Jean-Louis argued for that overall feature at last year's DConf, and I also agree. Such a feature would be useful for a lot of things, although it's one of those "with great power comes great responsibility" kind of features.
March 29, 2019
On Friday, 29 March 2019 at 13:57:57 UTC, Andrei Alexandrescu wrote:
> Here, my reviews were more often than not met with hostility.
>
> As a pattern, a reviewer would be more willing to write the code once and then defend it in its current state, rather than improve it through review. In a few extreme cases, people flat out told me they'll abandon the PR if I don't take it as it is.
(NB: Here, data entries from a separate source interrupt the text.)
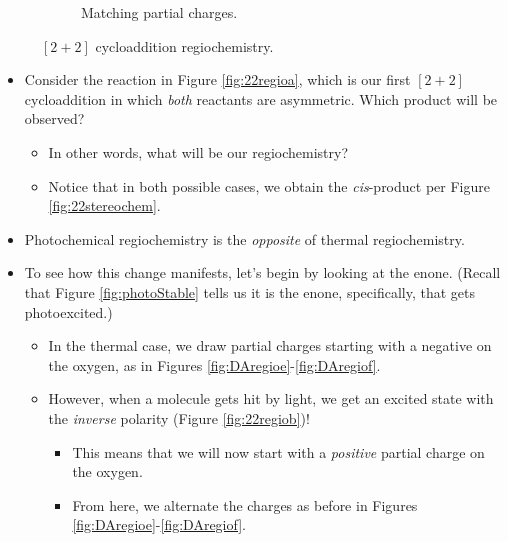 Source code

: \documentclass[../notes.tex]{subfiles}
\begin{document}
\begin{itemize}
\begin{figure}[H]
        \begin{subfigure}[b]{0.33\linewidth}
            \centering
            \caption{Matching partial charges.}
            \label{fig:22regiod}
        \end{subfigure}
        \caption{$[2+2]$ cycloaddition regiochemistry.}
        \label{fig:22regio}
    \end{figure}
    \begin{itemize}
        \item Consider the reaction in Figure \ref{fig:22regioa}, which is our first $[2+2]$ cycloaddition in which \emph{both} reactants are asymmetric. Which product will be observed?
        \begin{itemize}
            \item In other words, what will be our regiochemistry?
            \item Notice that in both possible cases, we obtain the \emph{cis}-product per Figure \ref{fig:22stereochem}.
        \end{itemize}
        \item Photochemical regiochemistry is the \emph{opposite} of thermal regiochemistry.
        \item To see how this change manifests, let's begin by looking at the enone. (Recall that Figure \ref{fig:photoStable} tells us it is the enone, specifically, that gets photoexcited.)
        \begin{itemize}
            \item In the thermal case, we draw partial charges starting with a negative on the oxygen, as in Figures \ref{fig:DAregioe}-\ref{fig:DAregiof}.
            \item However, when a molecule gets hit by light, we get an excited state with the \emph{inverse} polarity (Figure \ref{fig:22regiob})!
            \begin{itemize}
                \item This means that we will now start with a \emph{positive} partial charge on the oxygen.
                \item From here, we alternate the charges as before in Figures \ref{fig:DAregioe}-\ref{fig:DAregiof}.

\end{itemize}
\end{itemize}
\end{itemize}
\end{itemize}
\end{document}
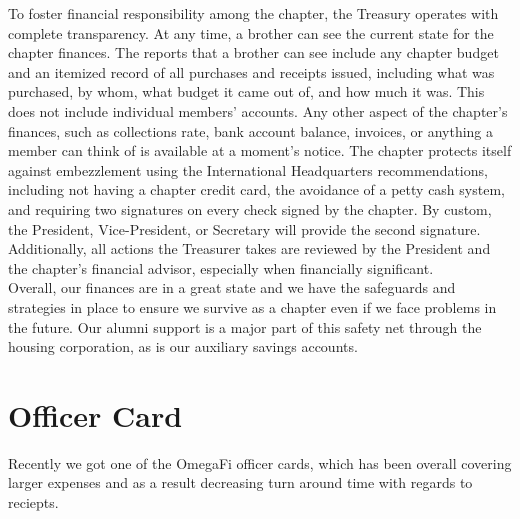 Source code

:     To foster financial responsibility among the chapter, the Treasury operates with complete transparency. At any time, a brother can see the current state for the chapter finances. The reports that a brother can see include any chapter budget and an itemized record of all purchases and receipts issued, including what was purchased, by whom, what budget it came out of, and how much it was. This does not include individual members' accounts. Any other aspect of the chapter's finances, such as collections rate, bank account balance, invoices, or anything a member can think of is available at a moment's notice. The chapter protects itself against embezzlement using the International Headquarters recommendations, including not having a chapter credit card, the avoidance of a petty cash system, and requiring two signatures on every check signed by the chapter. By custom, the President, Vice-President, or Secretary will provide the second signature. Additionally, all actions the Treasurer takes are reviewed by the President and the chapter’s financial advisor, especially when financially significant. \\

    Overall, our finances are in a great state and we have the safeguards and strategies in place to ensure we survive as a chapter even if we face problems in the future. Our alumni support is a major part of this safety net through the housing corporation, as is our auxiliary savings accounts.
    
    \section*{Officer Card}
    
    Recently we got one of the OmegaFi officer cards, which has been overall covering larger expenses and as a result decreasing turn around time with regards to reciepts. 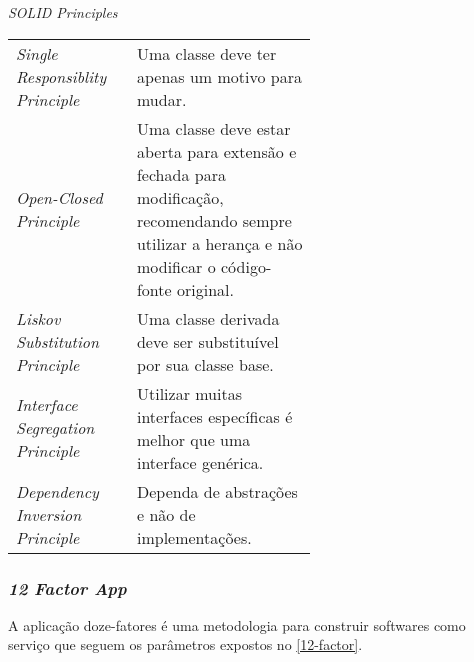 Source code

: \begin{quadro}[H]
	\caption{\textit{SOLID Principles}}
	\centering
	\begin{tabular}{| l | p{0.6\linewidth}|}
		\hline
		\thead[l]{Princípio} & \thead[l]{Descrição}\\
		\hline
		\textit{Single Responsiblity Principle} 	& Uma classe deve ter apenas um motivo para mudar.\\
		\hline
		\textit{Open-Closed Principle}				& Uma classe deve estar aberta para extensão e fechada para modificação, recomendando sempre utilizar a herança e não modificar o código-fonte original.\\
		\hline
		\textit{Liskov Substitution Principle}		& Uma classe derivada deve ser substituível por sua classe base.\\
		\hline
		\textit{Interface Segregation Principle}	& Utilizar muitas interfaces específicas é melhor que uma interface genérica.\\
		\hline
		\textit{Dependency Inversion Principle}		& Dependa de abstrações e não de implementações. \\
		\hline
	\end{tabular}
	\label{solid}
\end{quadro}

\subsubsection{\textit{12 Factor App}}

A aplicação doze-fatores é uma metodologia para construir softwares como serviço que seguem os parâmetros expostos no \autoref{12-factor}.


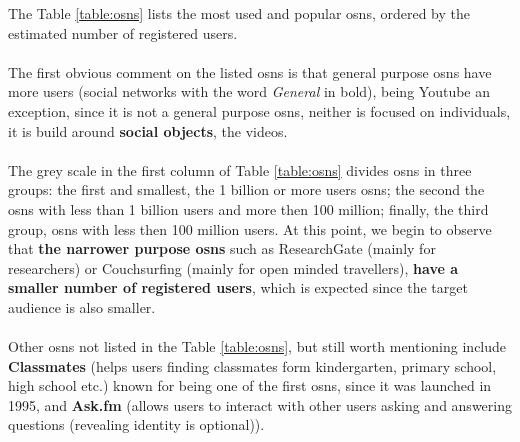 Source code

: \indent The Table \ref{table:osns} lists the most used and popular \glspl{osn}, ordered by the estimated number of registered users.
\\\\
\indent The first obvious comment on the listed \glspl{osn} is that general purpose \glspl{osn} have more users (social
networks with the word \textit{General} in bold), being Youtube an exception, since it is not a general purpose \glspl{osn}, neither
is focused on individuals, it is build around \textbf{social objects}, the videos.
\\\\
\indent The grey scale in the first column of Table \ref{table:osns} divides \glspl{osn} in three groups: the first and smallest, the 1 billion
or more users \glspl{osn}; the second the \glspl{osn} with less than 1 billion users and more then 100 million; finally, the third group, \glspl{osn} with
less then 100 million users. At this point, we begin to observe that \textbf{the narrower purpose \glspl{osn}} such as ResearchGate (mainly for researchers) or
Couchsurfing (mainly for open minded travellers), \textbf{have a smaller number of registered users}, which is expected since the target audience is also smaller.
\\\\
\indent Other \glspl{osn} not listed in the Table \ref{table:osns}, but still worth mentioning include \textbf{Classmates} (helps users finding
classmates form kindergarten, primary school, high school etc.) known for being one of the first \glspl{osn}, since it was
launched in 1995, and \textbf{Ask.fm} (allows users to interact with other users asking and answering questions (revealing identity is optional)).

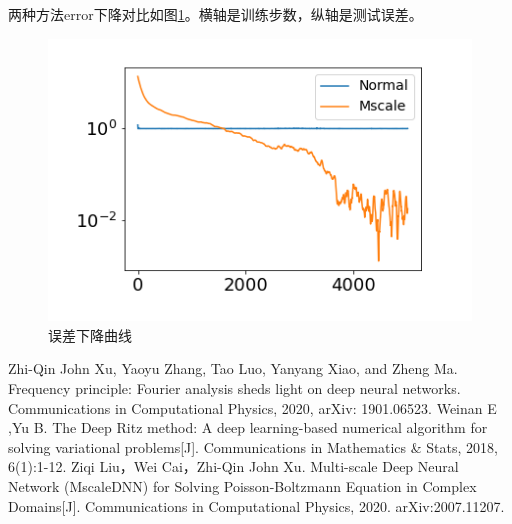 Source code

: \documentclass[12pt,a4paper]{article}
\begin{document}
两种方法error下降对比如图\ref{error}。横轴是训练步数，纵轴是测试误差。
\begin{figure}[h]
\centering
\includegraphics[width=0.3\linewidth]{error}
\caption{误差下降曲线}
\label{error}
\end{figure}

\begin{thebibliography}{99}  
 Zhi-Qin John Xu, Yaoyu Zhang, Tao Luo, Yanyang Xiao, and Zheng Ma. Frequency principle: Fourier analysis sheds light on deep neural networks. Communications in
Computational Physics, 2020, arXiv: 1901.06523.  
 Weinan E ,Yu B. The Deep Ritz method: A deep learning-based numerical algorithm for solving variational problems[J]. Communications in Mathematics \& Stats, 2018, 6(1):1-12.
Ziqi Liu，Wei Cai，Zhi-Qin John Xu. Multi-scale Deep Neural Network (MscaleDNN) for Solving Poisson-Boltzmann Equation in Complex Domains[J]. Communications in
Computational Physics, 2020. arXiv:2007.11207.
\end{thebibliography}
\end{document}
Where I work, we're trying our best to do design reviews before starting large implementations and to seek reviewer feedback throughout the process. We do this because it seems clear that after the code is already written and after several days' to weeks' worth of effort has gone into a feature, the cost to making fundamental design changes is as great as it's going to get, and developer attachment to the existing code as well as frustration with the reviewer is high, especially when the reviewer asks for fundamental design changes.

And this, to pivot to another debate we had recently, is exactly why it's a counterproductive approach to do DIP reviews only at the end.